TASK DESCRIPTION: Count how many lines below contain the word "texttt", then give that number alone.

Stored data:

>>>

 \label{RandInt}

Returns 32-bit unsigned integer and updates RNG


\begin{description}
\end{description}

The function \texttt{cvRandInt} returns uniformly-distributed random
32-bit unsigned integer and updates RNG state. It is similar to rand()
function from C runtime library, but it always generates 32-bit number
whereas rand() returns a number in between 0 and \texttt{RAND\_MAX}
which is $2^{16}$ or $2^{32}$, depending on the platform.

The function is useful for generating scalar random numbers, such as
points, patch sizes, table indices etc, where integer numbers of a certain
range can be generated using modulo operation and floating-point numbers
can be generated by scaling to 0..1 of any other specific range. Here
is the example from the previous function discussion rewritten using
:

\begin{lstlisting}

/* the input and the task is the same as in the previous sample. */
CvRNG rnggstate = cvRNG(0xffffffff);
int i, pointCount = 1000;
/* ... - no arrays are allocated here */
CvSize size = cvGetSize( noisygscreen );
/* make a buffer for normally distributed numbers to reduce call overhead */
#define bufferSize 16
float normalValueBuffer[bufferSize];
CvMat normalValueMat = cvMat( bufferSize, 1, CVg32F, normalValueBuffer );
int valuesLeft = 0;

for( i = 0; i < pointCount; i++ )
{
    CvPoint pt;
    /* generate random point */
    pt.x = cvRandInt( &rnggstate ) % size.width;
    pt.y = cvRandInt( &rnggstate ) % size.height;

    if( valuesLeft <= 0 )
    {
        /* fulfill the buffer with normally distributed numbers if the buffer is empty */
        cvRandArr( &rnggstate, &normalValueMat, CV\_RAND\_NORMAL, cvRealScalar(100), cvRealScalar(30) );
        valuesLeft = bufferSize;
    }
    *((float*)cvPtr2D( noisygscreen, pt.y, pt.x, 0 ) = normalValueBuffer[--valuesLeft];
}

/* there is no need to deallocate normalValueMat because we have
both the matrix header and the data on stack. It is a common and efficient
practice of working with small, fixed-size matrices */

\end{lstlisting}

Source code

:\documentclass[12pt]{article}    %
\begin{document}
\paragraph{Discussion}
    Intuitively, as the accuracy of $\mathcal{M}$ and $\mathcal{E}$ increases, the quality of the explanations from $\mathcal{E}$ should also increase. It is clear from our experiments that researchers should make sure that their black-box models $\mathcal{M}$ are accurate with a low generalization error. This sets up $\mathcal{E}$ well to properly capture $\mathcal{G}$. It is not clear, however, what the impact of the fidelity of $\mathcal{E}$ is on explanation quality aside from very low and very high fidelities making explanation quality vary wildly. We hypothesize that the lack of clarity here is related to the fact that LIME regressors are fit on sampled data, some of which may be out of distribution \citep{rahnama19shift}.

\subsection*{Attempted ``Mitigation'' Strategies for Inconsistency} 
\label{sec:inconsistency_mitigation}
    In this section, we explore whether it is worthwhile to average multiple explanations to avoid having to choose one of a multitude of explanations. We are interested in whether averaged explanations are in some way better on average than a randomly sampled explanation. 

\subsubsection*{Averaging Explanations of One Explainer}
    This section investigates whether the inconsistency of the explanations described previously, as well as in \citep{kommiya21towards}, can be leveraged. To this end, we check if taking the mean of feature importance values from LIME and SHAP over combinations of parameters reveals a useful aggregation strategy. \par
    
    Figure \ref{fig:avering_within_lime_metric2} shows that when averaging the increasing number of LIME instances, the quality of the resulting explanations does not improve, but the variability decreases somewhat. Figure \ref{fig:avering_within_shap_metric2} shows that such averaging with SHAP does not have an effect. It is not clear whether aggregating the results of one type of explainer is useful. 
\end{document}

<<<

WRITTEN SOLUTION: 2